Empieza tomando media pastilla al día. Ya tendremos tiempo de incrementar la
cantidad. También voy a darte Xanax. Toma media pastilla por la mañana, media al
mediodía y una entera antes de irte a dormir. Con esto deberías sentirte mucho
más tranquila. Es importante que duermas bien. No lo mezcles con alcohol.
¿Tienes alguna pregunta?
-¿Esto me ha pasado porque estoy
desequilibrada? –Martina necesita saber si Ginés y su madre tienen razón, si su
cabeza funciona de forma diferente a la cabeza de los demás.
-No,
Martina. No estás loca. A menudo nuestra mente ejerce una fuerte influencia
sobre nuestro cuerpo. Si estamos nerviosos se nos cierra el apetito, sudamos,
tenemos diarrea, dolores… El estado de ánimo hace que nuestras defensas aumenten
o disminuyan. Tú, simplemente, tenías un deseo obsesivo de ser madre que alteró
todo tu cuerpo. Vamos a trabajar para que seas capaz de controlar y de expresar
tus sentimientos. Y, sobre todo, desterrar la idea de que has perdido un hijo.
Ese hijo que has enterrado aún no fue concebido. No hay necesidad de hacer luto.
Esa idea infundada puede provocarte una depresión severa. Tenemos que evitarlo.

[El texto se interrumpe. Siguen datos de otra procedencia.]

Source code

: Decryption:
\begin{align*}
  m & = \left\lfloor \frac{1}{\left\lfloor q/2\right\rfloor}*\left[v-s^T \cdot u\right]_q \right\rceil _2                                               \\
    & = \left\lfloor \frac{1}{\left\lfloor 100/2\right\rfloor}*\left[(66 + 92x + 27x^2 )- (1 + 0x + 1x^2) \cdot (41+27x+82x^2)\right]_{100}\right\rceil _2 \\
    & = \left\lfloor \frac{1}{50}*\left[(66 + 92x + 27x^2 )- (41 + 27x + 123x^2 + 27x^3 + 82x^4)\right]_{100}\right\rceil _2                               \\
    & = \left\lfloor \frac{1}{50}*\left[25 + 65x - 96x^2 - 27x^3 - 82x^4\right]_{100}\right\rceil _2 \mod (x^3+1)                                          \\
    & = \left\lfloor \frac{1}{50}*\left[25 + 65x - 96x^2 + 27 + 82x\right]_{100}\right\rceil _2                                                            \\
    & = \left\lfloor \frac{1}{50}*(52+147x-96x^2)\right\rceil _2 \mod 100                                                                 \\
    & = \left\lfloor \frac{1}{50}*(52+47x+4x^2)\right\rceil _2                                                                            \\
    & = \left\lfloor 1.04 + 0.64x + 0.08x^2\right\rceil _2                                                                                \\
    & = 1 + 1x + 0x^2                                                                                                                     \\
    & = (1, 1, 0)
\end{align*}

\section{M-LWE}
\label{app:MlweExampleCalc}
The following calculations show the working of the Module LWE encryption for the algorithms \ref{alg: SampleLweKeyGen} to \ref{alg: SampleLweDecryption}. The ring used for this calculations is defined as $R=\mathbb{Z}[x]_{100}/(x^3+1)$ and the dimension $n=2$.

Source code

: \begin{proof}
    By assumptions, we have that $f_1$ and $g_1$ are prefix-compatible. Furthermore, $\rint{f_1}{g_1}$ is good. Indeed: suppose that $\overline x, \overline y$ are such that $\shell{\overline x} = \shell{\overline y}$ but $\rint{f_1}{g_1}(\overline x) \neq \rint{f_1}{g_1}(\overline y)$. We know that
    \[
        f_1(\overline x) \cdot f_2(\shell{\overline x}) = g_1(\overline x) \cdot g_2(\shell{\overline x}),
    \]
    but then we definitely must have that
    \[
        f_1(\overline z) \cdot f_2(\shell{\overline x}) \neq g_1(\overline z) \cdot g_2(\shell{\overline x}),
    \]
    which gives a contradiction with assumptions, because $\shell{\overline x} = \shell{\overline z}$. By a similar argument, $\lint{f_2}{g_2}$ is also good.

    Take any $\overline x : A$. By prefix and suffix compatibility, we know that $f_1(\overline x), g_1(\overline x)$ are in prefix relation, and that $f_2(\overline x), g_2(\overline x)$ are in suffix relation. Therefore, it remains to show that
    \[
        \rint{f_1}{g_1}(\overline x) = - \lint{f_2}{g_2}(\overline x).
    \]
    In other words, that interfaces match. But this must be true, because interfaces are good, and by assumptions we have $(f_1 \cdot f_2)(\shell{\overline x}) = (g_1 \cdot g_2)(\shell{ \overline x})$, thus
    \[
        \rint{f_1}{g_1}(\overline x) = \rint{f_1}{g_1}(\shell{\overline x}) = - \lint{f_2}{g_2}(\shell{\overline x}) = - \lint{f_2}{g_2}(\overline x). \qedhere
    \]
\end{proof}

-Para mí sí existió. Era un niño. Se llamaba Pablo –reflexiona Martina
mientras recoge la receta de la mesa.
Casilla de salida
Cuando salgo de la consulta del
psiquiatra, un viento glacial me golpea en la cara. No creo que la medicación y
la terapia consigan que me sienta mejor, pero, por lo menos, desmenuzar los
sentimientos ayuda a aliviar el estreñimiento emocional. Luxemburgo es más frío
y abúlico de lo que yo recordaba. Supongo que con diez años y no habiendo
conocido nada más que Ribeira, cualquier sitio me hubiera parecido frenético.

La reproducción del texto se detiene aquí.